Preview by Lizzie Guilfoyle

MATTHEW White’s production of Sweet Charity, which ends its sell-out run at the Menier Chocolate Factory on March 7, will transfer to the Theatre Royal Haymarket where it opens on May 4, 2010 (previews from April 23).

Tamzin Outhwaite will reprise her role as Charity Hope Valentine. Further casting will be announced shortly.

Sweet Charity follows the romantic misadventures of the gullible and guileless Charity Hope Valentine, a woman who always gives her heart and her dreams to the wrong man. With a score by Cy Coleman and lyrics by Dorothy Fields, it features hits such as Hey, Big Spender, If My Friends Could See Me Now and The Rhythm of Life.

Although Tamzin Outhwaite is probably best known for her television roles – in EastEnders, Red Cap, Hustle, Frances Tuesday, Hotel Babylon and The Fixer – she has appeared on stage in Breathing Corpses, Flesh Wound and the West End revival of Boeing-Boeing (Comedy Theatre).

Originally directed and choreographed by Bob Fosse, Sweet Charity premiered on Broadway in 1966, where it ran for over 600 performances.

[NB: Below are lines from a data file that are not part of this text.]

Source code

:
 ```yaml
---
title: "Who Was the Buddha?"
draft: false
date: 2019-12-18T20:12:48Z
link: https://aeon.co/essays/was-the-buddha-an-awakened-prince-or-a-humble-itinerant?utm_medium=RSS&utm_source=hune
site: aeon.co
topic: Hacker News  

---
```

The production was nominated for 12 Tony Awards, winning Best Choreography in 1966.

It transferred to the West End a year later with Juliet Prowse in the title role and in 1969, a film version starred Shirley MacLaine and John McMartin. Since then, there have been two Broadway revivals: the first in 1986 when it won four Tony Awards; the second in 2005 when it starred Christina Applegate.

Sweet Charity has a book by Neil Simon whose career has spanned more than five decades, during which time he has written over 30 plays and 20 screenplays. His first Broadway play, Come Blow Your Horn, opened in 1961 and shortly after, his second production, Little Me, earned him his first Tony Award nomination.

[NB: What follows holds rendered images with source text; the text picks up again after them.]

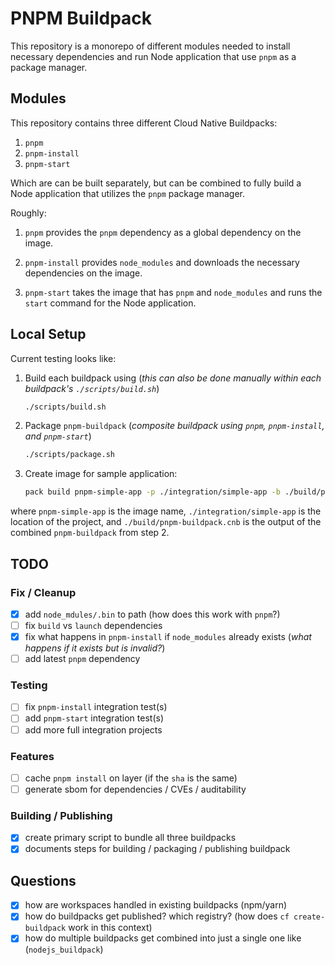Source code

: # PNPM Buildpack

This repository is a monorepo of different modules needed to install necessary dependencies and run Node application
that use `pnpm` as a package manager.

## Modules

This repository contains three different Cloud Native Buildpacks:

1. `pnpm`
2. `pnpm-install`
3. `pnpm-start`

Which are can be built separately, but can be combined to fully build a Node application that utilizes the `pnpm`
package manager.

Roughly:

1. `pnpm` provides the `pnpm` dependency as a global dependency on the image.

2. `pnpm-install` provides `node_modules` and downloads the necessary dependencies on the image.

3. `pnpm-start` takes the image that has `pnpm` and `node_modules` and runs the `start` command for the Node
   application.

## Local Setup

Current testing looks like:

1. Build each buildpack using (_this can also be done manually within each buildpack's `./scripts/build.sh`_)

   ```bash
   ./scripts/build.sh
   ```

2. Package `pnpm-buildpack` (_composite buildpack using `pnpm`, `pnpm-install`, and `pnpm-start`_)

   ```bash
   ./scripts/package.sh
   ```

3. Create image for sample application:
    ```bash
    pack build pnpm-simple-app -p ./integration/simple-app -b ./build/pnpm-buildpack.cnb
    ```

where `pnpm-simple-app` is the image name, `./integration/simple-app` is the location of the project, and
`./build/pnpm-buildpack.cnb` is the output of the combined `pnpm-buildpack` from step 2.

## TODO

### Fix / Cleanup

- [x] add `node_mdules/.bin` to path (how does this work with `pnpm`?)
- [ ] fix `build` vs `launch` dependencies
- [x] fix what happens in `pnpm-install` if `node_modules` already exists (_what happens if it exists but is invalid?_)
- [ ] add latest `pnpm` dependency

### Testing

- [ ] fix `pnpm-install` integration test(s)
- [ ] add `pnpm-start` integration test(s)
- [ ] add more full integration projects

### Features

- [ ] cache `pnpm install` on layer (if the `sha` is the same)
- [ ] generate sbom for dependencies / CVEs / auditability

### Building / Publishing

- [x] create primary script to bundle all three buildpacks
- [x] documents steps for building / packaging / publishing buildpack

## Questions

- [x] how are workspaces handled in existing buildpacks (npm/yarn)
- [x] how do buildpacks get published? which registry? (how does `cf create-buildpack` work in this context)
- [x] how do multiple buildpacks get combined into just a single one like (`nodejs_buildpack`)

In 1966, he had four shows running on Broadway at the same time – Sweet Charity, The Star-Spangled Girl, The Odd Couple and Barefoot in the Park.

He has won three Tony Awards – Best Author for The Odd Couple and Best Play for Biloxi Blues and Lost in Yonkers and been nominated for seventeen. He has also won an Evening Standard Award for Barefoot in the Park, a Golden Globe for Best Motion Screenplay for The Goodbye Girl and the Pulitzer Prize for Drama for Lost In Yonkers.

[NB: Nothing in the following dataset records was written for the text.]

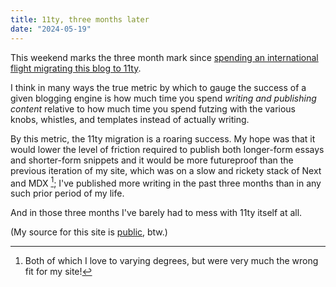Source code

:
 ```yaml
---
title: 11ty, three months later
date: "2024-05-19"
---
```


This weekend marks the three month mark since [spending an international flight migrating this blog to 11ty](/posts/post/11ty).

I think in many ways the true metric by which to gauge the success of a given blogging engine is how much time you spend _writing and publishing content_ relative to how much time you spend futzing with the various knobs, whistles, and templates instead of actually writing.

By this metric, the 11ty migration is a roaring success. My hope was that it would lower the level of friction required to publish both longer-form essays and shorter-form snippets and it would be more futureproof than the previous iteration of my site, which was on a slow and rickety stack of Next and MDX [^1]; I've published more writing in the past three months than in any such prior period of my life.

And in those three months I've barely had to mess with 11ty itself at all.

(My source for this site is [public](https://github.com/jmduke/site), btw.)

[^1]: Both of which I love to varying degrees, but were very much the wrong fit for my site!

Cy Coleman (1929 – 2004) is the only composer to win consecutive Tony Awards for Best Score for musicals which also took the Best Musical Award: City of Angels (1990) and The Will Rogers Follies (1991). He won a third Tony for Best Original Score for On the Twentieth Century. His other awards include two Emmys and two Grammys. He was the last major contributor to the Great American Songbook.

Dorothy Fields (1905 – 1974) work includes I Can’t Give You Anything but Love, Baby, Exactly Like You and On the Sunny Side of the Street (with Jimmy McHugh); the film Swing Time with its Academy Award-winning song The Way You Look Tonight (with Jerome Kern); and books for three Cole Porter shows and Annie Get Your Gun (with Herbert Fields). And as well as Sweet Charity, she collaborated with Cy Coleman on Seesaw.

Sweet Charity, which is based on the original screenplay for Nights of Cabiria by Federico Fellini, Tullio Pinelli and Ennio Plaiano, has choreography by Stephen Mear, set design by Tim Shortall, costume design by Matthew Wright, musical supervision and direction by Nigel Lilley, orchestrations by Chris Walker, lighting by David Howe and sound design by Gareth Owen.

It is produced in the West End by Chocolate Factory Productions, David Ian Productions, the Theatre Royal Haymarket Productions and David Mirvish.

Sweet Charity is initially booking until January 8, 2011.

Waiting for Godot continues at the Theatre Royal Haymarket until April 3, 2010.